Evolutionary paths of least resistance

Abstract

When organisms face a challenging environment, they may respond by adapting along different potential evolutionary paths. Each potential path will likely correspond to a different biological mechanism for fitness increase, and which of these alternative mechanisms will evolve depends on a number of factors, including the relative fitness benefits and costs of a given mechanism, the number and type of mutations necessary to evolve the mechanism, and random chance. If one of these evolutionary paths is consistently chosen over the others, then we can think of it as the path of least resistance. In PNAS, Bratulic et al. (1) study the evolutionary paths of least resistance in Escherichia coli bacteria exposed to the antibiotic ampicillin.

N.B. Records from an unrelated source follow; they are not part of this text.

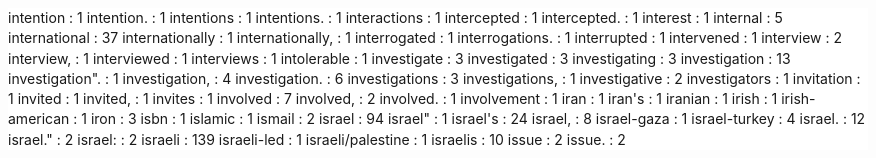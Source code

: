 intention : 1
intention. : 1
intentions : 1
intentions. : 1
interactions : 1
intercepted : 1
intercepted. : 1
interest : 1
internal : 5
international : 37
internationally : 1
internationally, : 1
interrogated : 1
interrogations. : 1
interrupted : 1
intervened : 1
interview : 2
interview, : 1
interviewed : 1
interviews : 1
intolerable : 1
investigate : 3
investigated : 3
investigating : 3
investigation : 13
investigation". : 1
investigation, : 4
investigation. : 6
investigations : 3
investigations, : 1
investigative : 2
investigators : 1
invitation : 1
invited : 1
invited, : 1
invites : 1
involved : 7
involved, : 2
involved. : 1
involvement : 1
iran : 1
iran's : 1
iranian : 1
irish : 1
irish-american : 1
iron : 3
isbn : 1
islamic : 1
ismail : 2
israel : 94
israel" : 1
israel's : 24
israel, : 8
israel-gaza : 1
israel-turkey : 4
israel. : 12
israel." : 2
israel: : 2
israeli : 139
israeli-led : 1
israeli/palestine : 1
israelis : 10
issue : 2
issue. : 2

The authors study E. coli strains carrying a plasmid expressing TEM-1, a protein that confers resistance to ampicillin. The experimental strain has an elevated rate of translation errors, whereas a control strain has a normal translational error rate. The experiment is set up such that only the coding sequence of TEM-1 can evolve, but not the E. coli strains themselves nor the rest of the plasmid. Bratulic et al. find that under an elevated translational error rate, the path of least resistance is to evolve reduced translation-initiation efficiency for TEM-1 when ampicillin concentration is low, and robustness to translation errors when ampicillin concentration is high (Fig. 1). In contrast, a reduction in translational error rate, which could have evolved through modified synonymous choice, is not observed.